Rifiuti, a Treviso scatta il sequestro in un’area dell’ex Pagnossin
Provvedimento della procura, sopralluogo di Arpav e vigili urbani con il drone. Zanardo: «È assurdo, il piano di bonifica era già approvato ma ora è fermo»
Federico de wolanski
TREVISO. Diversi cumuli di rifiuti da cantiere edile, da lavorazioni industriali (fanghi grigi) e di fusti metallici contenenti sostanze oleose. Il tutto coperto da una vegetazione cresciuta in anni di abbandono e mancato controllo. Questa la fotografia scattata dalla Procura di Treviso di un terreno all’interno dell’area ex Pagnossin dove sono scattati i sigilli per reato ambientale.
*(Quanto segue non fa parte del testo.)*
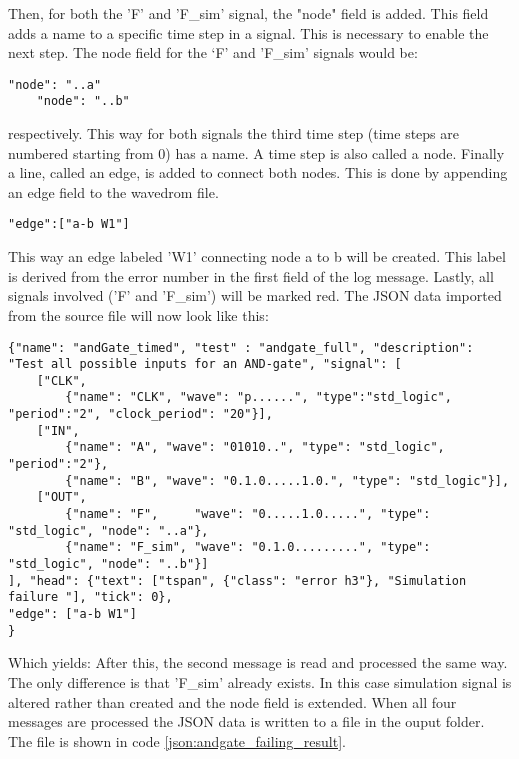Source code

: \npar
Then, for both the 'F' and 'F\_sim' signal, the "node" field is added. This field adds a name to a specific time step in a signal. This is necessary to enable the next step. The node field for the ‘F’ and 'F\_sim' signals would be:
\begin{lstlisting}[style=json]
	"node": "..a"
	"node": "..b"
\end{lstlisting}\noindent
respectively. This way for both signals the third time step (time steps are numbered starting from 0) has a name. A time step is also called a node.
\npar
Finally a line, called an edge, is added to connect both nodes. This is done by appending an edge field to the wavedrom file.
\begin{lstlisting}[style=json]
"edge":["a-b W1"]
\end{lstlisting}\noindent
This way an edge labeled 'W1' connecting node a to b will be created. This label is derived from the error number in the first field of the log message.
\npar
Lastly, all signals involved ('F' and 'F\_sim') will be marked red.
\newpage\noindent
The JSON data imported from the source file will now look like this:
\begin{lstlisting}[style=json, caption={Temporary content of the result file of a failing AND-gate example}, label={json:andgate_failing_part}]
{"name": "andGate_timed", "test" : "andgate_full", "description": "Test all possible inputs for an AND-gate", "signal": [
	["CLK",
		{"name": "CLK", "wave": "p......", "type":"std_logic", "period":"2", "clock_period": "20"}],
	["IN",
		{"name": "A", "wave": "01010..", "type": "std_logic", "period":"2"},
		{"name": "B", "wave": "0.1.0.....1.0.", "type": "std_logic"}],
	["OUT",
		{"name": "F",     "wave": "0.....1.0.....", "type": "std_logic", "node": "..a"},
		{"name": "F_sim", "wave": "0.1.0.........", "type": "std_logic", "node": "..b"}]
], "head": {"text": ["tspan", {"class": "error h3"}, "Simulation failure "], "tick": 0}, 
"edge": ["a-b W1"]
}
\end{lstlisting}\noindent
Which yields:
\nline
After this, the second message is read and processed the same way. The only difference is that 'F\_sim' already exists. In this case simulation signal is altered rather than created and the node field is extended.
\npar
When all four messages are processed the JSON data is written to a file in the  ouput folder. The file is shown in code \ref{json:andgate_failing_result}.

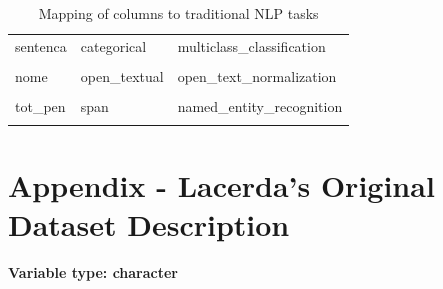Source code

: \documentclass[
  12pt,
]{article}
\begin{document}
\begin{longtable}[t]{>{\raggedright\arraybackslash}p{15em}>{\raggedright\arraybackslash}p{17em}>{\raggedright\arraybackslash}p{17em}}
sentenca & categorical & multiclass\_classification\\
\cellcolor{gray!10}{juiz} & \cellcolor{gray!10}{open\_textual} & \cellcolor{gray!10}{open\_text\_normalization}\\
nome & open\_textual & open\_text\_normalization\\
\cellcolor{gray!10}{pena\_base} & \cellcolor{gray!10}{span} & \cellcolor{gray!10}{named\_entity\_recognition}\\
\addlinespace
tot\_pen & span & named\_entity\_recognition\\
\bottomrule


\caption{\label{tbl-nlp-task}Mapping of columns to traditional NLP
tasks}

\tabularnewline
\end{longtable}

\endgroup{}

\section{Appendix - Lacerda's Original Dataset
Description}\label{sec-lacerda-dataset}

\textbf{Variable type: character}
\end{document}

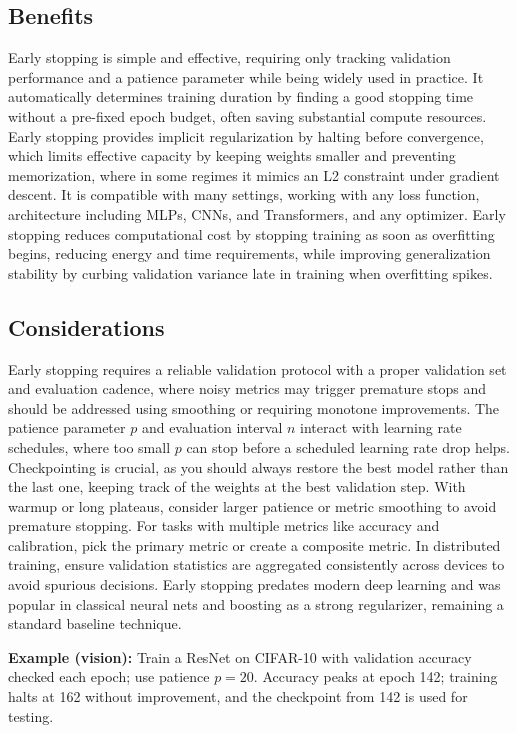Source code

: \subsection{Benefits}

Early stopping is simple and effective, requiring only tracking validation performance and a patience parameter while being widely used in practice. It automatically determines training duration by finding a good stopping time without a pre-fixed epoch budget, often saving substantial compute resources. Early stopping provides implicit regularization by halting before convergence, which limits effective capacity by keeping weights smaller and preventing memorization, where in some regimes it mimics an L2 constraint under gradient descent. It is compatible with many settings, working with any loss function, architecture including MLPs, CNNs, and Transformers, and any optimizer. Early stopping reduces computational cost by stopping training as soon as overfitting begins, reducing energy and time requirements, while improving generalization stability by curbing validation variance late in training when overfitting spikes.

\subsection{Considerations}

Early stopping requires a reliable validation protocol with a proper validation set and evaluation cadence, where noisy metrics may trigger premature stops and should be addressed using smoothing or requiring monotone improvements. The patience parameter $p$ and evaluation interval $n$ interact with learning rate schedules, where too small $p$ can stop before a scheduled learning rate drop helps. Checkpointing is crucial, as you should always restore the best model rather than the last one, keeping track of the weights at the best validation step. With warmup or long plateaus, consider larger patience or metric smoothing to avoid premature stopping. For tasks with multiple metrics like accuracy and calibration, pick the primary metric or create a composite metric. In distributed training, ensure validation statistics are aggregated consistently across devices to avoid spurious decisions. Early stopping predates modern deep learning and was popular in classical neural nets and boosting as a strong regularizer, remaining a standard baseline technique.

\begin{example}
\textbf{Example (vision):} Train a ResNet on CIFAR-10 with validation accuracy checked each epoch; use patience $p=20$. Accuracy peaks at epoch 142; training halts at 162 without improvement, and the checkpoint from 142 is used for testing.
\end{example}

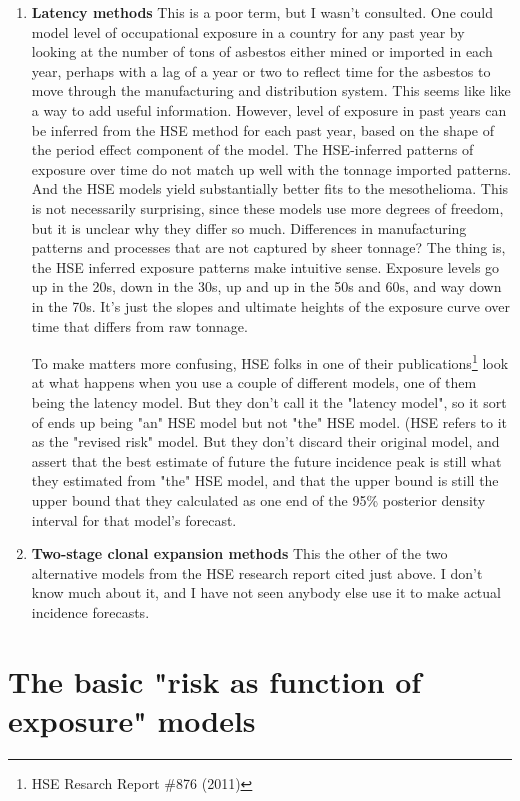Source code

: \documentclass{article}\usepackage{graphicx, color}
\begin{document}
\begin{enumerate}
\item \textbf{Latency methods} This is a poor term, but I wasn't consulted.  One could model level of occupational exposure in a country for any past year by looking at the number of tons of asbestos either mined or imported in each year, perhaps with a lag of a year or two to reflect time for the asbestos to move through the manufacturing and distribution system.  This seems like like a way to add useful information.  However, level of exposure in past years can be inferred from the HSE method for each past year, based on the shape of the period effect component of the model.  The HSE-inferred patterns of exposure over time do not match up well with the tonnage imported patterns.  And the HSE models yield substantially better fits to the mesothelioma.  This is not necessarily surprising, since these models use more degrees of freedom, but it is unclear why they differ so much.  Differences in manufacturing patterns and processes that are not captured by sheer tonnage?  The thing is, the HSE inferred exposure patterns make intuitive sense.  Exposure levels go up in the 20s, down in the 30s, up and up in the 50s and 60s, and way down in the 70s.  It's just the slopes and ultimate heights of the exposure curve over time that differs from raw tonnage.

To make matters more confusing, HSE folks in one of their publications\footnote{HSE Resarch Report \#876 (2011)} look at what happens when you use a couple of different models, one of them being the latency model.  But they don't call it the "latency model", so it sort of ends up being "an" HSE model but not "the" HSE model.  (HSE refers to it as the "revised risk" model.  But they don't discard their original model, and assert that the best estimate of future the future incidence peak is still what they estimated from "the" HSE model, and that the upper bound is still the upper bound that they calculated as one end of the 95\% posterior density interval for that model's forecast. 

\item \textbf{Two-stage clonal expansion methods} This the other of the two alternative models from the HSE research report cited just above.  I don't know much about it, and I have not seen anybody else use it to make actual incidence forecasts. 

\end{enumerate}


\section{The basic "risk as function of exposure" models}
\end{document}
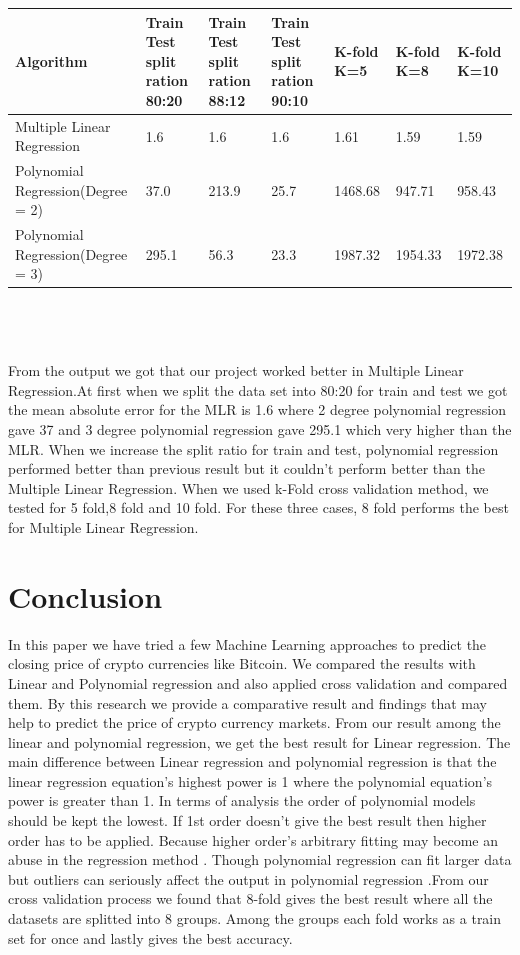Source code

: \documentclass{IEEEtran}
\begin{document}
\begin{tabular} { | m{15em} | m{5em}| m{5em} | m{5em} | m{3em}| m{3em} | m{3em} | } 
\hline
Algorithm & Train Test split ration 80:20 & Train Test split ration 88:12 & Train Test split ration 90:10 & K-fold K=5 & K-fold K=8 & K-fold K=10 \\
\hline
Multiple Linear Regression & 1.6 & 1.6 & 1.6 & 1.61 & 1.59 & 1.59 \\
\hline
Polynomial Regression(Degree = 2) & 37.0 & 213.9 & 25.7 & 1468.68 & 947.71 & 958.43 \\
\hline
Polynomial Regression(Degree = 3) & 295.1 & 56.3 & 23.3 & 1987.32 & 1954.33 & 1972.38 \\
\hline

\end{tabular}
\\
\\\\From the output we got that our project worked better in Multiple Linear Regression.At first when we split the data set into 80:20 for train and test we got the mean absolute error for the MLR is 1.6 where 2 degree polynomial regression gave 37 and 3 degree polynomial regression gave 295.1 which very higher than the MLR. When we increase the split ratio for train and test, polynomial regression performed better than previous result but it couldn't perform better than the Multiple Linear Regression. 
When we used k-Fold cross validation method, we tested for 5 fold,8 fold and 10 fold. For these three cases, 8 fold performs the best for Multiple Linear Regression.\\
\section{Conclusion}
In this paper we have tried a few Machine Learning approaches to predict the closing price of crypto currencies like Bitcoin. We compared the results with Linear and Polynomial regression and also applied cross validation and compared them. By this research we provide a comparative result and findings that may help to predict the price of crypto currency markets. From our result among the linear and polynomial regression, we get the best result for Linear regression. The main difference between Linear regression and polynomial regression is that the linear regression equation’s highest power is 1 where the polynomial equation’s power is greater than 1. In terms of analysis the order of polynomial models should be kept the lowest. If 1st order doesn't give the best result then higher order has to be applied. Because higher order’s arbitrary fitting may become an abuse in the regression method \cite{Shalabh}. Though polynomial regression can fit larger data but outliers can seriously affect the output in polynomial regression \cite{Pant2019}.From our cross validation process we found that 8-fold gives the best result where all the datasets are splitted into 8 groups. Among the groups each fold works as a train set for once and lastly gives the best accuracy. 
\clearpage
\end{document}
Il provvedimento è stato eseguito alcune settimane fa e ieri il Comune di Treviso ha imposto la presentazione di un piano di bonifica alla proprietà, ovvero Damaso Zanardo, l’imprenditore della logistica dal 2016 promotore del grande piano di rilancio dell’ex fabbrica di ceramica. Lui è furente: «Quei detriti lì dai tempi del fallimento, erano scarti di lavorazione e altro. Ed era già pronta la bonifica».
Il sequestro
Tutto è iniziato dopo la segnalazione di due vicini, che hanno evidenziato la presenza di cumuli di materiale nell’area a nord ovest della Pagnossin. Il caso è arrivato in Procura che alla fine dello scorso anno ha mosso i vigili e Arpav. È stato fatto un sopralluogo con i droni che ha evidenziato la presenza del materiale e fatto scattare il sequestro e al nullaosta della procura all’ordinanza di rimozione emanata ieri dal Comune. Si tratta di un’area di circa 1500 metri quadrati, recintata, videosorvegliata, ma nella quale svettano i cumuli di rifiuti per cui ora Zanardo è indagato (compre proprietario dell’area).
Zanardo furioso
«Io non ho alcun rapporto con quel materiale e quel deposito che è lì fin dai tempi in cui la Pagnossin era proprietà della curatela fallimentare» spiega l’imprenditore, «ed ora mi trovo in una situazione paradossale, ovvero quella di dover fare il triplo della fatica per bonificare una discarica non mia, che stavo già provvedendo ad eliminare». Zanardo spiega, carte alla mano: «Tre mesi prima del provvedimento di sequestro avevo già pronto il piano per la rimozione e la pulizia dell’area. Stavo per attuarlo quando sono arrivati i sigilli». Provvedimento tardivo? «Certo, mi si dice “dovevo operare prima”, ma scusate, sapete che dal 2016 ad oggi ho riempito 70 bilici di rifiuti di ogni genere tolti dalla Pagnossin? Mica si riesce a fare tutto subito, i soldi non cadono dall’albero, ho smaltito le cose che si potevano smaltire subito, il resto stava aspettando». C’è anche materiale del restauro? «Si, ma non sono inquinanti ed è accumulato lì perchè un domani servirà a fare un fondo». L’imprenditore lamenta il fatto che ora «a causa di un sequestro che poteva essere fatto anni fa, il suo piano di bonifica ora sia tutto più difficile». Dell’accusa di reato ambientale non si preoccupa. «Opendream (la società che guida il rilancio della fabbrica, ndr), non c’entra».